Aus der Ökumene

Wir planen eine Fahrt nach Taizé in 2008

Taizé – ein Ort für Jugendliche

Ein Erlebnis ist es, mit vielen Jugendlichen aus unterschiedlichen Ländern zusammen zu
kommen. Ökumene weltweit ist angesagt.

Wie kann man sich denn da verständigen? Ausprobieren! Natürlich kommt Ihr in den Gruppen mit deutschsprachigen Jugendlichen zusammen.

Worum geht’s?

Die Gemeinschaft mit Gott suchen und verantwortlich leben. Das sind zwei Herzensanliegen der Brüder von Taizé. Deswegen wird gesungen und gebetet, in der Bibel gelesen und meditiert. Frieden und Vertrauen stehen im Fordergrund. Jugendliche sind die Akteure.

„Wir wollen vor allem Menschen sein, die anderen zuhören. Wir sind keine Lehrmeister“ sagte Frère Roger, der Gründer der Kommunität.

Informiert Euch doch einfach selber unter www.taize.fr.

Singen

„Wo es Vertrauen auf Gott zu wecken gilt, sind Stimmen von Menschen, die sich im Gesang vereinen, unersetzlich. Ihre Schönheit lässt – wie die Christen in der Ostkirche sagen – etwas von der „Freude des Himmels auf der Erde“ spüren. Inneres Leben kann sich entfalten.
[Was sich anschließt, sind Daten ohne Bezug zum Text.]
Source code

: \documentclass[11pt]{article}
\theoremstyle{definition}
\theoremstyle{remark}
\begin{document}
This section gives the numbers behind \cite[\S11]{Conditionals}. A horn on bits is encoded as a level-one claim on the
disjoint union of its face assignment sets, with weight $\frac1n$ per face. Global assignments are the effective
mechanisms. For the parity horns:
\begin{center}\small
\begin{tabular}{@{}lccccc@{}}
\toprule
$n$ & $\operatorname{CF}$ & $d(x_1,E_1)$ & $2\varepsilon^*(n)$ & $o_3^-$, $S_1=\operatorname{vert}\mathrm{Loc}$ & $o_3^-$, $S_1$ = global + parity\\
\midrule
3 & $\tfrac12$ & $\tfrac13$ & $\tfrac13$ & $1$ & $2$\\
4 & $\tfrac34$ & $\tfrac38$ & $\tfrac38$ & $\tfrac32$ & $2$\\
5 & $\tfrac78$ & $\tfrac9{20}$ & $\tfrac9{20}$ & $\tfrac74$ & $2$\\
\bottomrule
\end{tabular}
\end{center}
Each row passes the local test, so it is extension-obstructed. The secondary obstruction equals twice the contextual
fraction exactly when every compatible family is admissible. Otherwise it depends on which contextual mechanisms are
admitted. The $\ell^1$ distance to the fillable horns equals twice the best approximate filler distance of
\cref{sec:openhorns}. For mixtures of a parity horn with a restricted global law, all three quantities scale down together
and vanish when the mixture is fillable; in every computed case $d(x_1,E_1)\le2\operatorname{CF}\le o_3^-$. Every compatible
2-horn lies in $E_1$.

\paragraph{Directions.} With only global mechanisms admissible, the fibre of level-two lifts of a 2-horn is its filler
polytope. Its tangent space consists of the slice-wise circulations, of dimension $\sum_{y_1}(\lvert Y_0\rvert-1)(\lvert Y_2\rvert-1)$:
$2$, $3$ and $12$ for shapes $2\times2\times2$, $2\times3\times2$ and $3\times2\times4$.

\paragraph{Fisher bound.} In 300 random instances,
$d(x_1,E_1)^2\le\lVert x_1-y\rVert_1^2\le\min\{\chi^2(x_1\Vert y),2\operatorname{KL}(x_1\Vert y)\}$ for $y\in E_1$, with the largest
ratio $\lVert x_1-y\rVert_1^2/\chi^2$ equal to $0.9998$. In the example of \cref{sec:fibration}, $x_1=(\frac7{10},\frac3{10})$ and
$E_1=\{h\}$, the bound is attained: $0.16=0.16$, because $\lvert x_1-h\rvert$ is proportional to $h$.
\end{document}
Die Gesänge sind auch eine Hilfe für das persönliche Gebet. Sie bewirken allmählich eine innere Einheit des Menschen in Gott. Während der Arbeit, bei Gesprächen und in der Freizeit können sie unterschwellig weiter klingen und so Gebet und Alltag verbinden. Sie setzen – und sei es im Unterbewusstsein – das Gebet in der Stille und des Herzens fort.“

Stille

„Manchmal verstummt das Gebet. Denn gelassene Gemeinschaft mit Gott kann ohne Worte auskommen. Stille halten heißt erkennen, dass ich nicht viel ausrichten kann, wenn ich mir Sorgen mache. Stille halten heißt Gott überlassen, was außerhalb meiner Reichweite und meiner Fähigkeiten liegt. Selbst ein ganz kurzer Augenblick in der Stille ist wie eine Sabbatruhe, ein heiliges Innehalten, eine Bresche in die Sorgenmauer.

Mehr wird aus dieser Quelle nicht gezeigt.